*** Record excerpts ***

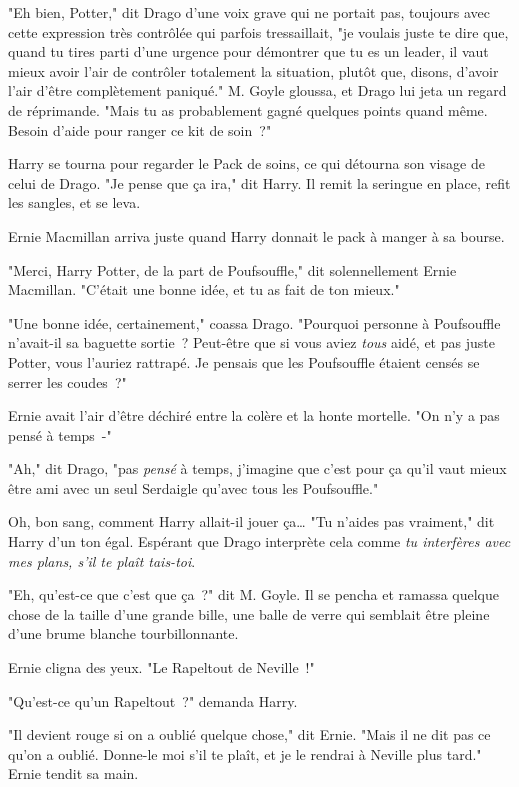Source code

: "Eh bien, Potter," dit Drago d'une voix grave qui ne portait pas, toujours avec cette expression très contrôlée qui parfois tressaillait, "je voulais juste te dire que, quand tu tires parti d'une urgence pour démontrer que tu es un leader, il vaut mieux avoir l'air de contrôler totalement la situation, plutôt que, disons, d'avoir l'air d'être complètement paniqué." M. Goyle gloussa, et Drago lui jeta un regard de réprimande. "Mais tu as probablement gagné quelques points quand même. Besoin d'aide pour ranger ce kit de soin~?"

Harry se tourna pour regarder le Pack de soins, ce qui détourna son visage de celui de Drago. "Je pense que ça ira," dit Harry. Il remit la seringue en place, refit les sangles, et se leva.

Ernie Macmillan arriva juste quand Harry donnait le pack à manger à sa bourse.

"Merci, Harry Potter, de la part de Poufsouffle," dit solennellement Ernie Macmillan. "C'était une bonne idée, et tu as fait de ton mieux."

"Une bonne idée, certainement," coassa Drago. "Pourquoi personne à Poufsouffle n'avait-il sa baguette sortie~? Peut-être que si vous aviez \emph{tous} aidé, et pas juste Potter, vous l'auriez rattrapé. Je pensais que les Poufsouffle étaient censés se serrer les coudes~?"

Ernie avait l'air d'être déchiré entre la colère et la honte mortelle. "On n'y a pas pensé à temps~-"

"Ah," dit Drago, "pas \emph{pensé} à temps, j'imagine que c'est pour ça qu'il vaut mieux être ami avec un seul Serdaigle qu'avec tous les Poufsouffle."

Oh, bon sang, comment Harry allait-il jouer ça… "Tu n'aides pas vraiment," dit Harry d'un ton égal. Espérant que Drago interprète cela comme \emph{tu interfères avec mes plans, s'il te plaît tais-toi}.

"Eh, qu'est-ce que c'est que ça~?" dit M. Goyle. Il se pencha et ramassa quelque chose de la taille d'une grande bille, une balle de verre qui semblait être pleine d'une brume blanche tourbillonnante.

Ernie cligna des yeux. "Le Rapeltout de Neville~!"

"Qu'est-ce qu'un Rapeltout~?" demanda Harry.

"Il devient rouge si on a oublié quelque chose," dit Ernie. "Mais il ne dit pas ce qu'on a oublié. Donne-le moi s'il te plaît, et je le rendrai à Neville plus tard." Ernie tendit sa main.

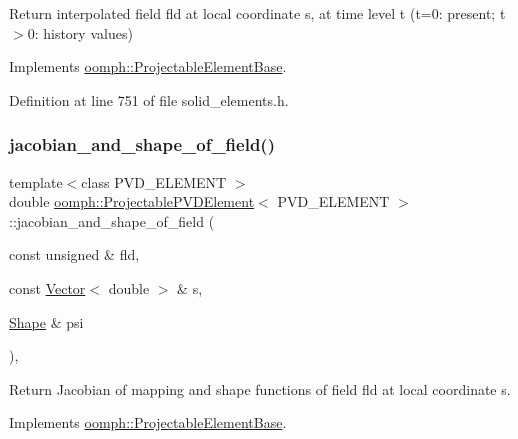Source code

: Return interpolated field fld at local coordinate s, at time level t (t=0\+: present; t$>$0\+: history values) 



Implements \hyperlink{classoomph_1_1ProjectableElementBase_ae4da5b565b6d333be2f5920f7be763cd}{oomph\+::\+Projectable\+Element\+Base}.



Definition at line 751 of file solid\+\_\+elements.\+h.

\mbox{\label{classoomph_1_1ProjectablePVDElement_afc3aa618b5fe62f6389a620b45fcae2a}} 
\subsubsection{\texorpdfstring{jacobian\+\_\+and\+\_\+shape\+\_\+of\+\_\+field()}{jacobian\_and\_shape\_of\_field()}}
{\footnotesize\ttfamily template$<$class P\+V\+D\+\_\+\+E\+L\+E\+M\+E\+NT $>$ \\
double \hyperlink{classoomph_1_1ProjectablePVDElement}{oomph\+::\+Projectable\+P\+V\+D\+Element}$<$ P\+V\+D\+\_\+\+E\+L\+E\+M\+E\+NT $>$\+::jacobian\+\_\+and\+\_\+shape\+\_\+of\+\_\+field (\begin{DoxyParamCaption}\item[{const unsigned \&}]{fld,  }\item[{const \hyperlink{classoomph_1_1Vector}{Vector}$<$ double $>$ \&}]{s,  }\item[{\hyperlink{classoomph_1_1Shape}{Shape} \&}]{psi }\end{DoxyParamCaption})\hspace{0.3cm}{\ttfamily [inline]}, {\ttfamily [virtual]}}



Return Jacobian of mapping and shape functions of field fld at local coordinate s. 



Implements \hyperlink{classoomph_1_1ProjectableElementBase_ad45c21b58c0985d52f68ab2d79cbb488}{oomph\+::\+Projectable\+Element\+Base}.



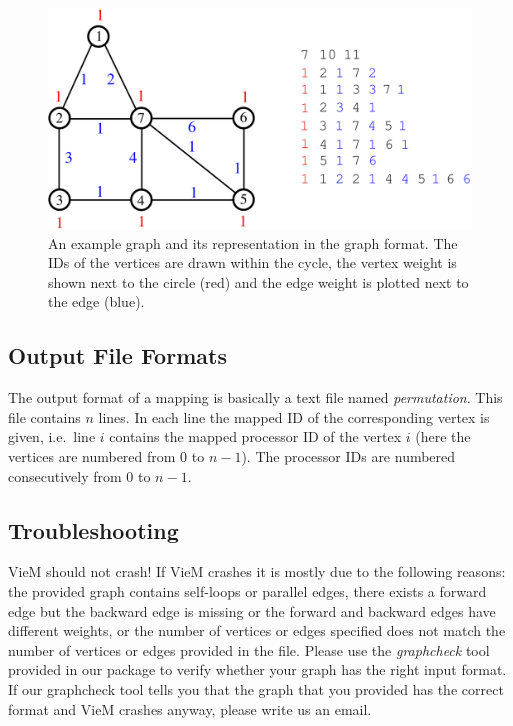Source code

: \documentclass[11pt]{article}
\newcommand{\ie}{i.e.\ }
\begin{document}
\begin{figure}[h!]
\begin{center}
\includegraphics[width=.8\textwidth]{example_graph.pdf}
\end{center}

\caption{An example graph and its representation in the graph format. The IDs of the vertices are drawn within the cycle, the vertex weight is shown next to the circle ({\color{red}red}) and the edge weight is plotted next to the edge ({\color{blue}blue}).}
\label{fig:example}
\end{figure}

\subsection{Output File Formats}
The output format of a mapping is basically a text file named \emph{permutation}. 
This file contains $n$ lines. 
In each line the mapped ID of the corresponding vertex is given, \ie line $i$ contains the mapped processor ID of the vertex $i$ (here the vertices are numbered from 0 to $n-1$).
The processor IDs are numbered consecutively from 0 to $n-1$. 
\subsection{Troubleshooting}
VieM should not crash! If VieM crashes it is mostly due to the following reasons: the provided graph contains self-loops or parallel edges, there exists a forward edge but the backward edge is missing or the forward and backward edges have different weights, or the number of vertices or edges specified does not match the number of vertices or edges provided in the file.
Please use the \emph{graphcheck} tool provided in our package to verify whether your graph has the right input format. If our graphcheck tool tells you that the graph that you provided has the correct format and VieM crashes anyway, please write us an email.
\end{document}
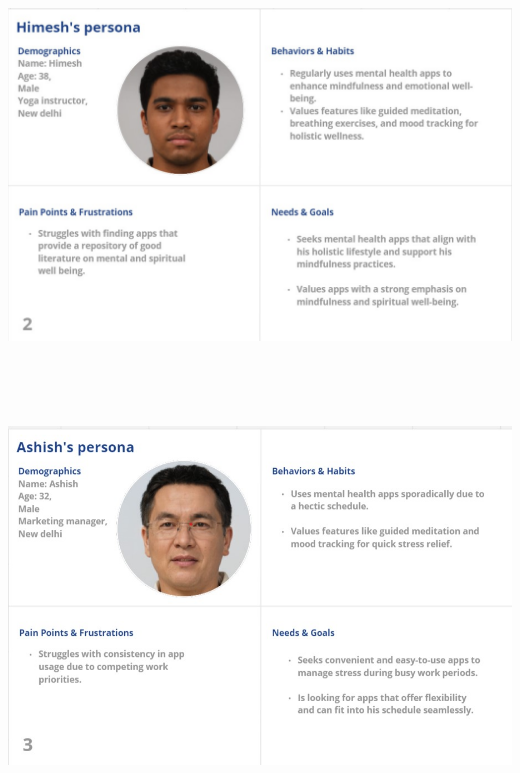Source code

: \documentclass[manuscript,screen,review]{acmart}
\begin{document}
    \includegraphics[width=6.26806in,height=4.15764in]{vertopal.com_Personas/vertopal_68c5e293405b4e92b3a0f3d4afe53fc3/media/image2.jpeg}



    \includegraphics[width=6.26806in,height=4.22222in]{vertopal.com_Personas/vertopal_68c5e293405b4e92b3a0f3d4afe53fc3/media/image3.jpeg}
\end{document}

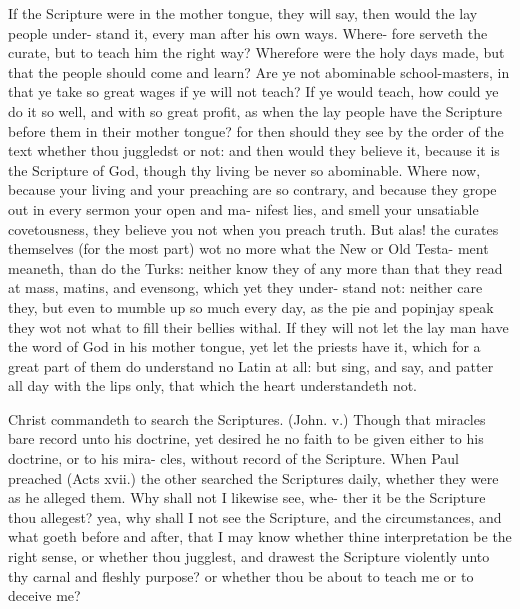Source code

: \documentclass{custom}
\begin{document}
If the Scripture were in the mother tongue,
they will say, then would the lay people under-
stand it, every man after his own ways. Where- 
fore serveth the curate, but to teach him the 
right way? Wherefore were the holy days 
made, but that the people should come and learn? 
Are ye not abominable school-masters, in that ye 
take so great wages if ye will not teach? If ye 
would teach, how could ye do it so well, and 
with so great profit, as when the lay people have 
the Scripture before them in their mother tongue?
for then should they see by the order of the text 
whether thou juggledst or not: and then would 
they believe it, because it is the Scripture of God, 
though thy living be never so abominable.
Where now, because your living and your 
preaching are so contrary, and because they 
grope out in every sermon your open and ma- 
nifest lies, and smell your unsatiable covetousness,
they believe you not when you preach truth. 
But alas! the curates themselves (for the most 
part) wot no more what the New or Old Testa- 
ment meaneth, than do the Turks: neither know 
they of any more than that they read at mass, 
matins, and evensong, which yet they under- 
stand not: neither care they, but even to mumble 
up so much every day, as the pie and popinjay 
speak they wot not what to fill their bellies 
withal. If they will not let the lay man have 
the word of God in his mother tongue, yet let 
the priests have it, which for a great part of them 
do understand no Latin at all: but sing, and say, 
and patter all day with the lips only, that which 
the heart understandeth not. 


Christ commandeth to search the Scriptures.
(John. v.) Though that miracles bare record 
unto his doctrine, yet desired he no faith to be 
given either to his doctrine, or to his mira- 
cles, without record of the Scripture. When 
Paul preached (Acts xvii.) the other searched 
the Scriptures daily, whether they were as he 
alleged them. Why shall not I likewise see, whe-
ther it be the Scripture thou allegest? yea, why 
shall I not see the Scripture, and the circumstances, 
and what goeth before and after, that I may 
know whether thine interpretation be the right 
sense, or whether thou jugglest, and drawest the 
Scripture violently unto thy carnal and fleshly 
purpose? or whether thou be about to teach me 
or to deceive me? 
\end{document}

*** End of Record excerpts ***

→ **Directions for this task**
Pictures stay out, but every record above is to be returned exactly.

→ **Reply to the task**
Source code

: "Eh bien, Potter," dit Drago d'une voix grave qui ne portait pas, toujours avec cette expression très contrôlée qui parfois tressaillait, "je voulais juste te dire que, quand tu tires parti d'une urgence pour démontrer que tu es un leader, il vaut mieux avoir l'air de contrôler totalement la situation, plutôt que, disons, d'avoir l'air d'être complètement paniqué." M. Goyle gloussa, et Drago lui jeta un regard de réprimande. "Mais tu as probablement gagné quelques points quand même. Besoin d'aide pour ranger ce kit de soin~?"

Harry se tourna pour regarder le Pack de soins, ce qui détourna son visage de celui de Drago. "Je pense que ça ira," dit Harry. Il remit la seringue en place, refit les sangles, et se leva.

Ernie Macmillan arriva juste quand Harry donnait le pack à manger à sa bourse.

"Merci, Harry Potter, de la part de Poufsouffle," dit solennellement Ernie Macmillan. "C'était une bonne idée, et tu as fait de ton mieux."

"Une bonne idée, certainement," coassa Drago. "Pourquoi personne à Poufsouffle n'avait-il sa baguette sortie~? Peut-être que si vous aviez \emph{tous} aidé, et pas juste Potter, vous l'auriez rattrapé. Je pensais que les Poufsouffle étaient censés se serrer les coudes~?"

Ernie avait l'air d'être déchiré entre la colère et la honte mortelle. "On n'y a pas pensé à temps~-"

"Ah," dit Drago, "pas \emph{pensé} à temps, j'imagine que c'est pour ça qu'il vaut mieux être ami avec un seul Serdaigle qu'avec tous les Poufsouffle."

Oh, bon sang, comment Harry allait-il jouer ça… "Tu n'aides pas vraiment," dit Harry d'un ton égal. Espérant que Drago interprète cela comme \emph{tu interfères avec mes plans, s'il te plaît tais-toi}.

"Eh, qu'est-ce que c'est que ça~?" dit M. Goyle. Il se pencha et ramassa quelque chose de la taille d'une grande bille, une balle de verre qui semblait être pleine d'une brume blanche tourbillonnante.

Ernie cligna des yeux. "Le Rapeltout de Neville~!"

"Qu'est-ce qu'un Rapeltout~?" demanda Harry.

"Il devient rouge si on a oublié quelque chose," dit Ernie. "Mais il ne dit pas ce qu'on a oublié. Donne-le moi s'il te plaît, et je le rendrai à Neville plus tard." Ernie tendit sa main.

Source code

: Return interpolated field fld at local coordinate s, at time level t (t=0\+: present; t$>$0\+: history values) 



Implements \hyperlink{classoomph_1_1ProjectableElementBase_ae4da5b565b6d333be2f5920f7be763cd}{oomph\+::\+Projectable\+Element\+Base}.



Definition at line 751 of file solid\+\_\+elements.\+h.

\mbox{\label{classoomph_1_1ProjectablePVDElement_afc3aa618b5fe62f6389a620b45fcae2a}} 
\subsubsection{\texorpdfstring{jacobian\+\_\+and\+\_\+shape\+\_\+of\+\_\+field()}{jacobian\_and\_shape\_of\_field()}}
{\footnotesize\ttfamily template$<$class P\+V\+D\+\_\+\+E\+L\+E\+M\+E\+NT $>$ \\
double \hyperlink{classoomph_1_1ProjectablePVDElement}{oomph\+::\+Projectable\+P\+V\+D\+Element}$<$ P\+V\+D\+\_\+\+E\+L\+E\+M\+E\+NT $>$\+::jacobian\+\_\+and\+\_\+shape\+\_\+of\+\_\+field (\begin{DoxyParamCaption}\item[{const unsigned \&}]{fld,  }\item[{const \hyperlink{classoomph_1_1Vector}{Vector}$<$ double $>$ \&}]{s,  }\item[{\hyperlink{classoomph_1_1Shape}{Shape} \&}]{psi }\end{DoxyParamCaption})\hspace{0.3cm}{\ttfamily [inline]}, {\ttfamily [virtual]}}



Return Jacobian of mapping and shape functions of field fld at local coordinate s. 



Implements \hyperlink{classoomph_1_1ProjectableElementBase_ad45c21b58c0985d52f68ab2d79cbb488}{oomph\+::\+Projectable\+Element\+Base}.



Source code

: \documentclass[11pt]{article}
\newcommand{\ie}{i.e.\ }
\begin{document}
\begin{figure}[h!]
\begin{center}
\includegraphics[width=.8\textwidth]{example_graph.pdf}
\end{center}

\caption{An example graph and its representation in the graph format. The IDs of the vertices are drawn within the cycle, the vertex weight is shown next to the circle ({\color{red}red}) and the edge weight is plotted next to the edge ({\color{blue}blue}).}
\label{fig:example}
\end{figure}

\subsection{Output File Formats}
The output format of a mapping is basically a text file named \emph{permutation}. 
This file contains $n$ lines. 
In each line the mapped ID of the corresponding vertex is given, \ie line $i$ contains the mapped processor ID of the vertex $i$ (here the vertices are numbered from 0 to $n-1$).
The processor IDs are numbered consecutively from 0 to $n-1$. 
\subsection{Troubleshooting}
VieM should not crash! If VieM crashes it is mostly due to the following reasons: the provided graph contains self-loops or parallel edges, there exists a forward edge but the backward edge is missing or the forward and backward edges have different weights, or the number of vertices or edges specified does not match the number of vertices or edges provided in the file.
Please use the \emph{graphcheck} tool provided in our package to verify whether your graph has the right input format. If our graphcheck tool tells you that the graph that you provided has the correct format and VieM crashes anyway, please write us an email.
\end{document}
Source code

: \documentclass[manuscript,screen,review]{acmart}
\begin{document}
    \includegraphics[width=6.26806in,height=4.15764in]{vertopal.com_Personas/vertopal_68c5e293405b4e92b3a0f3d4afe53fc3/media/image2.jpeg}



    \includegraphics[width=6.26806in,height=4.22222in]{vertopal.com_Personas/vertopal_68c5e293405b4e92b3a0f3d4afe53fc3/media/image3.jpeg}
\end{document}

Source code

: \documentclass{custom}
\begin{document}
If the Scripture were in the mother tongue,
they will say, then would the lay people under-
stand it, every man after his own ways. Where- 
fore serveth the curate, but to teach him the 
right way? Wherefore were the holy days 
made, but that the people should come and learn? 
Are ye not abominable school-masters, in that ye 
take so great wages if ye will not teach? If ye 
would teach, how could ye do it so well, and 
with so great profit, as when the lay people have 
the Scripture before them in their mother tongue?
for then should they see by the order of the text 
whether thou juggledst or not: and then would 
they believe it, because it is the Scripture of God, 
though thy living be never so abominable.
Where now, because your living and your 
preaching are so contrary, and because they 
grope out in every sermon your open and ma- 
nifest lies, and smell your unsatiable covetousness,
they believe you not when you preach truth. 
But alas! the curates themselves (for the most 
part) wot no more what the New or Old Testa- 
ment meaneth, than do the Turks: neither know 
they of any more than that they read at mass, 
matins, and evensong, which yet they under- 
stand not: neither care they, but even to mumble 
up so much every day, as the pie and popinjay 
speak they wot not what to fill their bellies 
withal. If they will not let the lay man have 
the word of God in his mother tongue, yet let 
the priests have it, which for a great part of them 
do understand no Latin at all: but sing, and say, 
and patter all day with the lips only, that which 
the heart understandeth not. 


Christ commandeth to search the Scriptures.
(John. v.) Though that miracles bare record 
unto his doctrine, yet desired he no faith to be 
given either to his doctrine, or to his mira- 
cles, without record of the Scripture. When 
Paul preached (Acts xvii.) the other searched 
the Scriptures daily, whether they were as he 
alleged them. Why shall not I likewise see, whe-
ther it be the Scripture thou allegest? yea, why 
shall I not see the Scripture, and the circumstances, 
and what goeth before and after, that I may 
know whether thine interpretation be the right 
sense, or whether thou jugglest, and drawest the 
Scripture violently unto thy carnal and fleshly 
purpose? or whether thou be about to teach me 
or to deceive me? 
\end{document}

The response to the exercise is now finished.